(Stored data entries)
◇ ◇ ◇
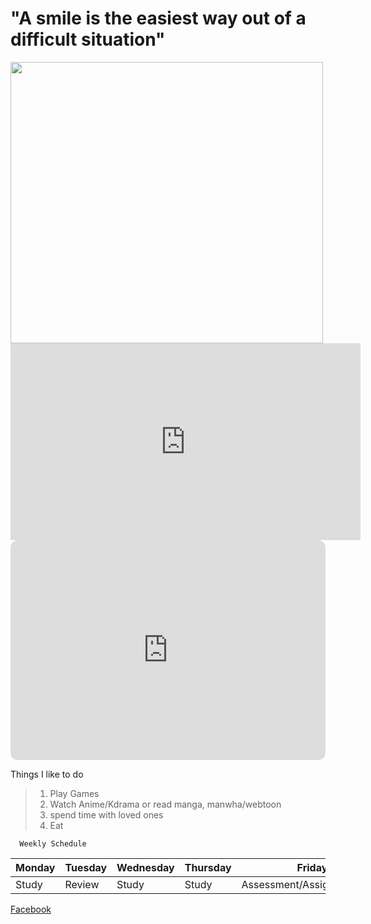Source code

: # "A smile is the easiest way out of a difficult situation"

<img src="https://user-images.githubusercontent.com/95326401/212545652-5b1a9c0e-ca2d-46e4-a972-e3e83dfdcb38.png" width="500" height="450">
<iframe width="560" height="315" src="https://www.youtube.com/embed/k4V3Mo61fJM" title="YouTube video player" frameborder="0" allow="accelerometer; autoplay; clipboard-write; encrypted-media; gyroscope; picture-in-picture; web-share" allowfullscreen></iframe>

<iframe style="border-radius:12px" src="https://open.spotify.com/embed/playlist/0PEt4akqOOAw7N6Qwzx8Rc?utm_source=generator" width="100%" height="352" frameBorder="0" allowfullscreen="" allow="autoplay; clipboard-write; encrypted-media; fullscreen; picture-in-picture" loading="lazy"></iframe>

Things I like to do
>1. Play Games
>2. Watch Anime/Kdrama or read manga, manwha/webtoon
>3. spend time with loved ones
>4. Eat

      Weekly Schedule
      
      
| Monday | Tuesday | Wednesday | Thursday  | Friday |
| ------ | --------| --------  |-----------|--------|
|   Study |   Review  |     Study    |    Study  |    Assessment/Assignment/Quiz  | 


[Facebook](https://www.facebook.com/profile.php?id=100087993836473)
◇ ◇ ◇
### Problem to work on
Repeat the records in full, exactly as they appear, without the pictures.

### Exercise answer
Source code

: # "A smile is the easiest way out of a difficult situation"

<img src="https://user-images.githubusercontent.com/95326401/212545652-5b1a9c0e-ca2d-46e4-a972-e3e83dfdcb38.png" width="500" height="450">
<iframe width="560" height="315" src="https://www.youtube.com/embed/k4V3Mo61fJM" title="YouTube video player" frameborder="0" allow="accelerometer; autoplay; clipboard-write; encrypted-media; gyroscope; picture-in-picture; web-share" allowfullscreen></iframe>

<iframe style="border-radius:12px" src="https://open.spotify.com/embed/playlist/0PEt4akqOOAw7N6Qwzx8Rc?utm_source=generator" width="100%" height="352" frameBorder="0" allowfullscreen="" allow="autoplay; clipboard-write; encrypted-media; fullscreen; picture-in-picture" loading="lazy"></iframe>

Things I like to do
>1. Play Games
>2. Watch Anime/Kdrama or read manga, manwha/webtoon
>3. spend time with loved ones
>4. Eat

      Weekly Schedule
      
      
| Monday | Tuesday | Wednesday | Thursday  | Friday |
| ------ | --------| --------  |-----------|--------|
|   Study |   Review  |     Study    |    Study  |    Assessment/Assignment/Quiz  | 


[Facebook](https://www.facebook.com/profile.php?id=100087993836473)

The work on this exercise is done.